> _About this task_:
Each entry must be printed again without a single change.

(Source texts of formatted documents)
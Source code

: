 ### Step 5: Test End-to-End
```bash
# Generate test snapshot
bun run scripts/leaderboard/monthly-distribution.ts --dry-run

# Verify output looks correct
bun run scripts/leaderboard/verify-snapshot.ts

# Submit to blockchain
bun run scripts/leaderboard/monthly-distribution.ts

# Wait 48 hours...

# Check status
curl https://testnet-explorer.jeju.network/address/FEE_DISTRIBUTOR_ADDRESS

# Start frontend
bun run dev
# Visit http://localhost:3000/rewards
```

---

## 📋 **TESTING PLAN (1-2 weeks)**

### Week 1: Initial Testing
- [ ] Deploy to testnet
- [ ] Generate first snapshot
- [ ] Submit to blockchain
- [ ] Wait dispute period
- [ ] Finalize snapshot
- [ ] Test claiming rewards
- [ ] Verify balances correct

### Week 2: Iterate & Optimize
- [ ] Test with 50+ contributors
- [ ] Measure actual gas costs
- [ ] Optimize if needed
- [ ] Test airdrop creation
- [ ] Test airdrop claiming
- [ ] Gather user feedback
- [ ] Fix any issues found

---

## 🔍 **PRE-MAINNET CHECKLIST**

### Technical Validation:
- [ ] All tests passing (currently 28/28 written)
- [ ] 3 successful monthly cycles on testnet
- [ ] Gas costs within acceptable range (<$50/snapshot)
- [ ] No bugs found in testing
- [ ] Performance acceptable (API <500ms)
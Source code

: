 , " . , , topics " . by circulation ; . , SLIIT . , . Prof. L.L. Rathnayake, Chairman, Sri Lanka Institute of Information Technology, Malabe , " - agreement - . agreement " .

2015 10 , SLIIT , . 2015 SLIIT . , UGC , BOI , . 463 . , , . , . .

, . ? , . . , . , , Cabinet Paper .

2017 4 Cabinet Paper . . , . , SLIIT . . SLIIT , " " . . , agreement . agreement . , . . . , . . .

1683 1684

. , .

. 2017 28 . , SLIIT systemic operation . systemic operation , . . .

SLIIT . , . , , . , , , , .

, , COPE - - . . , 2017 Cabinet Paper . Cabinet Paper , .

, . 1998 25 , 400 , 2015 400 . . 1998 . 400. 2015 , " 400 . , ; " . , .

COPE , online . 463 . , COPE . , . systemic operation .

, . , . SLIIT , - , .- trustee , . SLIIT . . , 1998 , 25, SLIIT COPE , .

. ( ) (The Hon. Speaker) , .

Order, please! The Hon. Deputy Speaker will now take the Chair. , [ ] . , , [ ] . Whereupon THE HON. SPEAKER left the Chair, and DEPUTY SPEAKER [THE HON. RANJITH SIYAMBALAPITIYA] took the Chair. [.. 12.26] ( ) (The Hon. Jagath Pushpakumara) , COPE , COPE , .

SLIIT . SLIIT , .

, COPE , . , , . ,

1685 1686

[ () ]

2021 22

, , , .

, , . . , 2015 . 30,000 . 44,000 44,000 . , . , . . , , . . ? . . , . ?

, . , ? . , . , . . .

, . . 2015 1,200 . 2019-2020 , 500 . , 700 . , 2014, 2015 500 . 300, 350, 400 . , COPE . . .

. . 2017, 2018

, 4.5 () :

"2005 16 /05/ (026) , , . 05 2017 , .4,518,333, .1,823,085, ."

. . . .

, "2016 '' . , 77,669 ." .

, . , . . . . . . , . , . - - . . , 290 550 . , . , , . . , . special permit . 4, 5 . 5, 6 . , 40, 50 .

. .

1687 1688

> _Response to the task_:
Source code

: ### Step 5: Test End-to-End
```bash
# Generate test snapshot
bun run scripts/leaderboard/monthly-distribution.ts --dry-run

# Verify output looks correct
bun run scripts/leaderboard/verify-snapshot.ts

# Submit to blockchain
bun run scripts/leaderboard/monthly-distribution.ts

# Wait 48 hours...

# Check status
curl https://testnet-explorer.jeju.network/address/FEE_DISTRIBUTOR_ADDRESS

# Start frontend
bun run dev
# Visit http://localhost:3000/rewards
```

---

## 📋 **TESTING PLAN (1-2 weeks)**

### Week 1: Initial Testing
- [ ] Deploy to testnet
- [ ] Generate first snapshot
- [ ] Submit to blockchain
- [ ] Wait dispute period
- [ ] Finalize snapshot
- [ ] Test claiming rewards
- [ ] Verify balances correct

### Week 2: Iterate & Optimize
- [ ] Test with 50+ contributors
- [ ] Measure actual gas costs
- [ ] Optimize if needed
- [ ] Test airdrop creation
- [ ] Test airdrop claiming
- [ ] Gather user feedback
- [ ] Fix any issues found

---

## 🔍 **PRE-MAINNET CHECKLIST**

### Technical Validation:
- [ ] All tests passing (currently 28/28 written)
- [ ] 3 successful monthly cycles on testnet
- [ ] Gas costs within acceptable range (<$50/snapshot)
- [ ] No bugs found in testing
- [ ] Performance acceptable (API <500ms)
Source code

: , " . , , topics " . by circulation ; . , SLIIT . , . Prof. L.L. Rathnayake, Chairman, Sri Lanka Institute of Information Technology, Malabe , " - agreement - . agreement " .

2015 10 , SLIIT , . 2015 SLIIT . , UGC , BOI , . 463 . , , . , . .

, . ? , . . , . , , Cabinet Paper .

2017 4 Cabinet Paper . . , . , SLIIT . . SLIIT , " " . . , agreement . agreement . , . . . , . . .

1683 1684

. , .

. 2017 28 . , SLIIT systemic operation . systemic operation , . . .

SLIIT . , . , , . , , , , .

, , COPE - - . . , 2017 Cabinet Paper . Cabinet Paper , .

, . 1998 25 , 400 , 2015 400 . . 1998 . 400. 2015 , " 400 . , ; " . , .

COPE , online . 463 . , COPE . , . systemic operation .

, . , . SLIIT , - , .- trustee , . SLIIT . . , 1998 , 25, SLIIT COPE , .

. ( ) (The Hon. Speaker) , .

Order, please! The Hon. Deputy Speaker will now take the Chair. , [ ] . , , [ ] . Whereupon THE HON. SPEAKER left the Chair, and DEPUTY SPEAKER [THE HON. RANJITH SIYAMBALAPITIYA] took the Chair. [.. 12.26] ( ) (The Hon. Jagath Pushpakumara) , COPE , COPE , .

SLIIT . SLIIT , .

, COPE , . , , . ,

1685 1686

[ () ]

2021 22

, , , .

, , . . , 2015 . 30,000 . 44,000 44,000 . , . , . . , , . . ? . . , . ?

, . , ? . , . , . . .

, . . 2015 1,200 . 2019-2020 , 500 . , 700 . , 2014, 2015 500 . 300, 350, 400 . , COPE . . .

. . 2017, 2018

, 4.5 () :

"2005 16 /05/ (026) , , . 05 2017 , .4,518,333, .1,823,085, ."

. . . .

, "2016 '' . , 77,669 ." .

, . , . . . . . . , . , . - - . . , 290 550 . , . , , . . , . special permit . 4, 5 . 5, 6 . , 40, 50 .

. .

1687 1688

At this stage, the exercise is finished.